---------- Information provided ----------
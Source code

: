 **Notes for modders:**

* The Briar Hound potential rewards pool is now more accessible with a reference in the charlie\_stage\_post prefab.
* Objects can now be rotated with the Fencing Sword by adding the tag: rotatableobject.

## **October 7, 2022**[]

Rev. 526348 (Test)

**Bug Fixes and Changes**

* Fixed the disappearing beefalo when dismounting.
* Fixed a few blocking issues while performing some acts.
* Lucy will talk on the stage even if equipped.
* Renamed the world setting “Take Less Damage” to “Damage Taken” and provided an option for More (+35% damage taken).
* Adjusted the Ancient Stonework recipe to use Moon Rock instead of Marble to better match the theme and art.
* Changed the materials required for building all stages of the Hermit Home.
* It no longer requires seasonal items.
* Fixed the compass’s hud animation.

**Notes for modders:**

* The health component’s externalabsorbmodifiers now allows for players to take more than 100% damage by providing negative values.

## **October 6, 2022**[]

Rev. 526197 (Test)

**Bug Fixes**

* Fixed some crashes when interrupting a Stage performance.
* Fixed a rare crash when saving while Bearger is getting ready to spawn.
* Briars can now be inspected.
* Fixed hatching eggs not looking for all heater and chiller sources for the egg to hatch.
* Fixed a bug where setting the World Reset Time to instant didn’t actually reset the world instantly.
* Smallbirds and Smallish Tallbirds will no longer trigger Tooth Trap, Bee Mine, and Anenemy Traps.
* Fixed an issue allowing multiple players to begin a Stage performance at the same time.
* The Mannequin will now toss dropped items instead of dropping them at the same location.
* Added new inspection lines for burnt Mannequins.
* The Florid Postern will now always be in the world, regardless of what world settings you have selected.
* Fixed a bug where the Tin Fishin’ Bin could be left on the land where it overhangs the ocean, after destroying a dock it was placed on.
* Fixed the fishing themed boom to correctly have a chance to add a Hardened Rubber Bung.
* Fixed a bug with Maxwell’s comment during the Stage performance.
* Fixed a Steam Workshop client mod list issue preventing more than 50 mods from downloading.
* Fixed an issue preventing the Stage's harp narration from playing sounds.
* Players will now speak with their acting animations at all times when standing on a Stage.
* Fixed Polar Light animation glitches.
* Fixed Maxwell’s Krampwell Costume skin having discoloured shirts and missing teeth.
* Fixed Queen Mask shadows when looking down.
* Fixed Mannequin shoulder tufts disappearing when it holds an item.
----------
Return every line of the entries above that the string "instead" appears in.

» **Your solution**:
* Adjusted the Ancient Stonework recipe to use Moon Rock instead of Marble to better match the theme and art.
* The Mannequin will now toss dropped items instead of dropping them at the same location.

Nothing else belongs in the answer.